(What you are asked to do): The expected output is the full set of entries, printed exactly, without pictures.

(Supplied material):
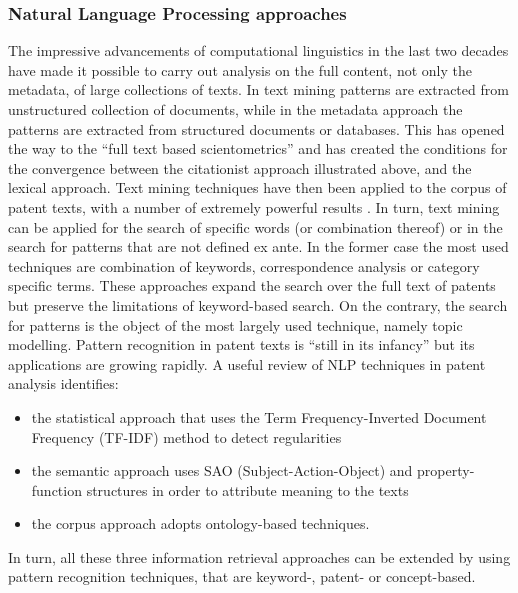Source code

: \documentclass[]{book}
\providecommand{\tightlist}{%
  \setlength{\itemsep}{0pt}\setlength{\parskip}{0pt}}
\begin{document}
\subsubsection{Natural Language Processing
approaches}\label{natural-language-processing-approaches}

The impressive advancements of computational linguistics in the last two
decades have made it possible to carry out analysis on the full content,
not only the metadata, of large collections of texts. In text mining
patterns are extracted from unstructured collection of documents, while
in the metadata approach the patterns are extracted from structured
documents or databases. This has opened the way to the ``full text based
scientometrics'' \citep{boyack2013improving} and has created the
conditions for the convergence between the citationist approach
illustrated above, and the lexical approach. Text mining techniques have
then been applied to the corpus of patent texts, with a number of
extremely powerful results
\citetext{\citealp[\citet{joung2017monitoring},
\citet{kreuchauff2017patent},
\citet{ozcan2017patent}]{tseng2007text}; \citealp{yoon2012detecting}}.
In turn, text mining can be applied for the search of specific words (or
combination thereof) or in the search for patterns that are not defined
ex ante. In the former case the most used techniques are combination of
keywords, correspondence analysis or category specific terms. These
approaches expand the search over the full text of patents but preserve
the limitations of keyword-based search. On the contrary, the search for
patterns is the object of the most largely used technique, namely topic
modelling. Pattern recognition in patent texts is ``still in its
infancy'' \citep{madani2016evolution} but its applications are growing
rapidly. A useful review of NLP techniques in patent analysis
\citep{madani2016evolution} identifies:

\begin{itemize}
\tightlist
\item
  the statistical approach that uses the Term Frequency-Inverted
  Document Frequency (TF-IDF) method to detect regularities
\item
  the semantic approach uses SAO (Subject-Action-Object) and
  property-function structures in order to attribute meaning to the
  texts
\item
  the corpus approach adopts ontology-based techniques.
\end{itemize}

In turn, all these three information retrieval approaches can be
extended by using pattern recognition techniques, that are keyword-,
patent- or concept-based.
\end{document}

(Answer to this task):
Source code

: \documentclass[]{book}
\providecommand{\tightlist}{%
  \setlength{\itemsep}{0pt}\setlength{\parskip}{0pt}}
\begin{document}
\subsubsection{Natural Language Processing
approaches}\label{natural-language-processing-approaches}

The impressive advancements of computational linguistics in the last two
decades have made it possible to carry out analysis on the full content,
not only the metadata, of large collections of texts. In text mining
patterns are extracted from unstructured collection of documents, while
in the metadata approach the patterns are extracted from structured
documents or databases. This has opened the way to the ``full text based
scientometrics'' \citep{boyack2013improving} and has created the
conditions for the convergence between the citationist approach
illustrated above, and the lexical approach. Text mining techniques have
then been applied to the corpus of patent texts, with a number of
extremely powerful results
\citetext{\citealp[\citet{joung2017monitoring},
\citet{kreuchauff2017patent},
\citet{ozcan2017patent}]{tseng2007text}; \citealp{yoon2012detecting}}.
In turn, text mining can be applied for the search of specific words (or
combination thereof) or in the search for patterns that are not defined
ex ante. In the former case the most used techniques are combination of
keywords, correspondence analysis or category specific terms. These
approaches expand the search over the full text of patents but preserve
the limitations of keyword-based search. On the contrary, the search for
patterns is the object of the most largely used technique, namely topic
modelling. Pattern recognition in patent texts is ``still in its
infancy'' \citep{madani2016evolution} but its applications are growing
rapidly. A useful review of NLP techniques in patent analysis
\citep{madani2016evolution} identifies:

\begin{itemize}
\tightlist
\item
  the statistical approach that uses the Term Frequency-Inverted
  Document Frequency (TF-IDF) method to detect regularities
\item
  the semantic approach uses SAO (Subject-Action-Object) and
  property-function structures in order to attribute meaning to the
  texts
\item
  the corpus approach adopts ontology-based techniques.
\end{itemize}

In turn, all these three information retrieval approaches can be
extended by using pattern recognition techniques, that are keyword-,
patent- or concept-based.
\end{document}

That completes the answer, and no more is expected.